The dog days.
I’m annually confounded when this time of year rolls around. It’s late July/early August, and a mere gander out the window brings beads of sweat to the brow. There’s not an outdoor activity that’s desirable that doesn’t involve water that’s at least neck-deep.
Yet we here at the Sportsman spend these days planning for our autumn issues. Right now, the walls of my office are my friends, more dear to me than water or sustenance. Their insulated cores hold in the wonderful result of rapidly moving, condensed freon, and protect me from the undulating waves only a few feet away that have surely radiated through the very ceiling of Hades.
But when those stories that find their genesis under the blaze of an August sun actually show up in print, these same walls will be my arch enemies. Like a convict with a life sentence, I’ll scheme endlessly for ways to leave their tight grip, forever desperate for just one more breath of the crisp air of autumn — and freedom.
That time is coming. It’s right around the corner. But we must earn it.
The dog days.
What can save us from this awful time, this season of baked woe?
Gordon Hutchinson thinks he knows.
The long-time Louisiana Sportsman contributor has penned his first novel, and for those of us who are fans of his writing, it was way too long in coming.

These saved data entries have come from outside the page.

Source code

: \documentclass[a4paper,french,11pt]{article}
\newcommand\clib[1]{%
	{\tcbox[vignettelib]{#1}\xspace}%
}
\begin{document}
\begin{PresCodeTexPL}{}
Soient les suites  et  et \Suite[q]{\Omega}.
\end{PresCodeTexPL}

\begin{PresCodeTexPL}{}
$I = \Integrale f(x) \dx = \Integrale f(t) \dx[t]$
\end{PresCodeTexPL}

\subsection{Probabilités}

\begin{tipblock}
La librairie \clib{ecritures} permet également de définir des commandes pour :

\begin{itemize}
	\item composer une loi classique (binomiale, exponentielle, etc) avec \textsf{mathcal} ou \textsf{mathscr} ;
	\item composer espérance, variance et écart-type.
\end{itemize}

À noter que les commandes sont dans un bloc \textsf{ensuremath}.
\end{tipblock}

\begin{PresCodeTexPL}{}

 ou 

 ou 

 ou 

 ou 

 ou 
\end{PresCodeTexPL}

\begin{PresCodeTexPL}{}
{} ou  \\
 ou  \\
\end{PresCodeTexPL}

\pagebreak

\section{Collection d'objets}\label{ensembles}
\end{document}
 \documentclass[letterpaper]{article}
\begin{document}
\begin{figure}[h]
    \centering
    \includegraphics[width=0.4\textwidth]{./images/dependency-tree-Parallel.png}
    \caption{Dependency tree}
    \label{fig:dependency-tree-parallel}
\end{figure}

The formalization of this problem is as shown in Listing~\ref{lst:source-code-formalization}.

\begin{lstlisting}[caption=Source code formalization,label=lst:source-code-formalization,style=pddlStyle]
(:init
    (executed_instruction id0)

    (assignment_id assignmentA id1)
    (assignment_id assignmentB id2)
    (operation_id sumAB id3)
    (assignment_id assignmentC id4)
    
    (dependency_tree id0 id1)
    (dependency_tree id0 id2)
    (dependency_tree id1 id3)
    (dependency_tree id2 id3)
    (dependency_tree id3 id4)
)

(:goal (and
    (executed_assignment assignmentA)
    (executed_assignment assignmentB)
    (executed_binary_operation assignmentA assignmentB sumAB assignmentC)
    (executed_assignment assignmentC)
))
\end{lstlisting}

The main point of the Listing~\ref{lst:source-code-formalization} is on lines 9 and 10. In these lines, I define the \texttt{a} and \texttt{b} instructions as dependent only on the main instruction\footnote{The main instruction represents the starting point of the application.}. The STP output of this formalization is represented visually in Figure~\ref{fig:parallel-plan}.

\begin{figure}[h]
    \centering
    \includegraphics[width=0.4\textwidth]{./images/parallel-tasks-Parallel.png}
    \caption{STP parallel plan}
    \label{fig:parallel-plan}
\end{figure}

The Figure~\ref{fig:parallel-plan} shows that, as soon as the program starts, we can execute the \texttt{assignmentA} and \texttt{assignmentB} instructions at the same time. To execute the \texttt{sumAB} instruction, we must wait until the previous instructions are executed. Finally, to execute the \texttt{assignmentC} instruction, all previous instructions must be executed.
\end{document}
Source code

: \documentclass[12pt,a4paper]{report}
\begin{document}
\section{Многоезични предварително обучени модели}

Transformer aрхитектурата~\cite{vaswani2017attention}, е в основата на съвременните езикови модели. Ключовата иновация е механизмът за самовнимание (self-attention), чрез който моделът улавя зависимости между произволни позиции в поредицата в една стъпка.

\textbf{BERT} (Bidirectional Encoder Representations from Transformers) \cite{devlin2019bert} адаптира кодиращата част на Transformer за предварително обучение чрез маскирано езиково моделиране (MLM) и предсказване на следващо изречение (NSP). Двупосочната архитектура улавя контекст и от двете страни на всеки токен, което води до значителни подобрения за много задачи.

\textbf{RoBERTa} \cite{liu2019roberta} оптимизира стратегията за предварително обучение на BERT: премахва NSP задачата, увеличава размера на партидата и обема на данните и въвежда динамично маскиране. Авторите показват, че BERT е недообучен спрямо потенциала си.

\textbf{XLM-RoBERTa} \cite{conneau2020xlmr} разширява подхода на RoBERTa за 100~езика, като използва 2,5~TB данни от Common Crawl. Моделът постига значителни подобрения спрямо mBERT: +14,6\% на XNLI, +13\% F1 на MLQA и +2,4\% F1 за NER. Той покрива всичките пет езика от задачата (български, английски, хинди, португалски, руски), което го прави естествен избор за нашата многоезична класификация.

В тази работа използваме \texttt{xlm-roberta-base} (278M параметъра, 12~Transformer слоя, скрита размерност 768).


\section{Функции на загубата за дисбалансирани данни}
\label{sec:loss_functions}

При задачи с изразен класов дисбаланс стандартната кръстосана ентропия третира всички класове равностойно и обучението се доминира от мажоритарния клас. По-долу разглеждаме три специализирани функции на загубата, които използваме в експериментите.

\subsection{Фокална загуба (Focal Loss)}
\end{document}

But trust me, it’s well worth the wait.
Faithful Louisiana Sportsman readers probably remember a lengthy story Hutchinson published in the December 2000 issue titled “The Quest and the Quarry.” It was the finest piece of outdoor prose I had ever read in my life, and scores of you wrote to tell me you felt similarly.
“The Quest and the Quarry” followed a young buck from birth through maturity, and chronicled its evolving habits throughout its life. Not only was the tale extraordinarily well-told, Hutchinson infused his knowledge and research of deer biology throughout the story, perpetually educating the reader and making him an exponentially better hunter in the process.
During the years after penning that original Louisiana Sportsman story, Hutchinson conducted more research — both in the field and in more controlled settings — and melded the original story into an entire novel about growing up along the Mississippi River delta before and during the deer-population boom. It’s titled — appropriately enough — “The Quest and the Quarry.”
The book, in a word, is spectacular, and is a must-read for anyone who has taken to the woods, rifle in hand and hope in heart, eyes scanning for spectral movements from the white-tailed ghosts of the forest.
“This is a hunting story in the tradition of Hemingway, Ruark and all the greats, and that’s a dying genre,” Bryan Hendricks, outdoors editor for the Arkansas Democrat-Gazette, said of “The Quest and the Quarry.” “In this era of how-to, where-to, you don’t see this kind of writing anymore. The story is authentic, and it’s also irresistible.”
To order a copy, log onto www.thequestandthequarry.com, or call (800) 538-4355. It sells for $19.95 plus $2.95 for postage and packing.
It’ll get you through the dog days, and open long-clogged sinuses in your hunting psyche, allowing you to soak in even more of the changing air of autumn.